» What is expected
The whole listing below should be printed again exactly, with no images.
*** Begin section ***
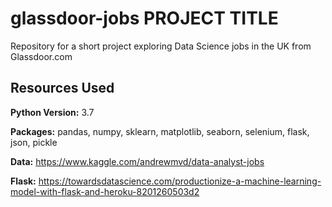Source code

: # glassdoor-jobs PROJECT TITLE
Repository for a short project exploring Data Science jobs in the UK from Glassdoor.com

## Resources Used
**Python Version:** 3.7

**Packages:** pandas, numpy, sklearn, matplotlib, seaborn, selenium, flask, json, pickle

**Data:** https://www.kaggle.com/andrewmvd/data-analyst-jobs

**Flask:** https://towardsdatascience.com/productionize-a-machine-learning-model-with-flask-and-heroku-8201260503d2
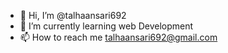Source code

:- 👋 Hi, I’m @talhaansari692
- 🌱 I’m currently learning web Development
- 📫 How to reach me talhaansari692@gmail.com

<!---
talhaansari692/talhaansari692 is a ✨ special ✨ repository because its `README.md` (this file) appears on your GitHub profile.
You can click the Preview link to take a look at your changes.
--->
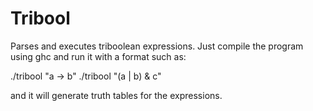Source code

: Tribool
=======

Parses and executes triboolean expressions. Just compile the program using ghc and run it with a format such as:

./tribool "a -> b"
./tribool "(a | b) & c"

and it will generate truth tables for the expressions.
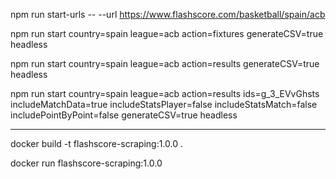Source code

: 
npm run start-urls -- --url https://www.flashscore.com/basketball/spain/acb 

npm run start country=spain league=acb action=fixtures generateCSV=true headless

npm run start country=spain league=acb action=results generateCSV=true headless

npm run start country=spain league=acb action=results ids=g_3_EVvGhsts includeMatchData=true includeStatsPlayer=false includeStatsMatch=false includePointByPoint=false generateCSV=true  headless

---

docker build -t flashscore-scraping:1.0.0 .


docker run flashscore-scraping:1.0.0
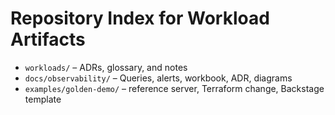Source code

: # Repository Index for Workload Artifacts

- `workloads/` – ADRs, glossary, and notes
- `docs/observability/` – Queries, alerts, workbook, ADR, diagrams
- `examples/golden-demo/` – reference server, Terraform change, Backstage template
*** End section ***
» Solution to the exercise
Source code

: # glassdoor-jobs PROJECT TITLE
Repository for a short project exploring Data Science jobs in the UK from Glassdoor.com

## Resources Used
**Python Version:** 3.7

**Packages:** pandas, numpy, sklearn, matplotlib, seaborn, selenium, flask, json, pickle

**Data:** https://www.kaggle.com/andrewmvd/data-analyst-jobs

**Flask:** https://towardsdatascience.com/productionize-a-machine-learning-model-with-flask-and-heroku-8201260503d2
Source code

:- 👋 Hi, I’m @talhaansari692
- 🌱 I’m currently learning web Development
- 📫 How to reach me talhaansari692@gmail.com

<!---
talhaansari692/talhaansari692 is a ✨ special ✨ repository because its `README.md` (this file) appears on your GitHub profile.
You can click the Preview link to take a look at your changes.
--->
Source code

: Tribool
=======

Parses and executes triboolean expressions. Just compile the program using ghc and run it with a format such as:

./tribool "a -> b"
./tribool "(a | b) & c"

and it will generate truth tables for the expressions.
Source code

: 
npm run start-urls -- --url https://www.flashscore.com/basketball/spain/acb 

npm run start country=spain league=acb action=fixtures generateCSV=true headless

npm run start country=spain league=acb action=results generateCSV=true headless

npm run start country=spain league=acb action=results ids=g_3_EVvGhsts includeMatchData=true includeStatsPlayer=false includeStatsMatch=false includePointByPoint=false generateCSV=true  headless

---

docker build -t flashscore-scraping:1.0.0 .


docker run flashscore-scraping:1.0.0
Source code

: # Repository Index for Workload Artifacts

- `workloads/` – ADRs, glossary, and notes
- `docs/observability/` – Queries, alerts, workbook, ADR, diagrams
- `examples/golden-demo/` – reference server, Terraform change, Backstage template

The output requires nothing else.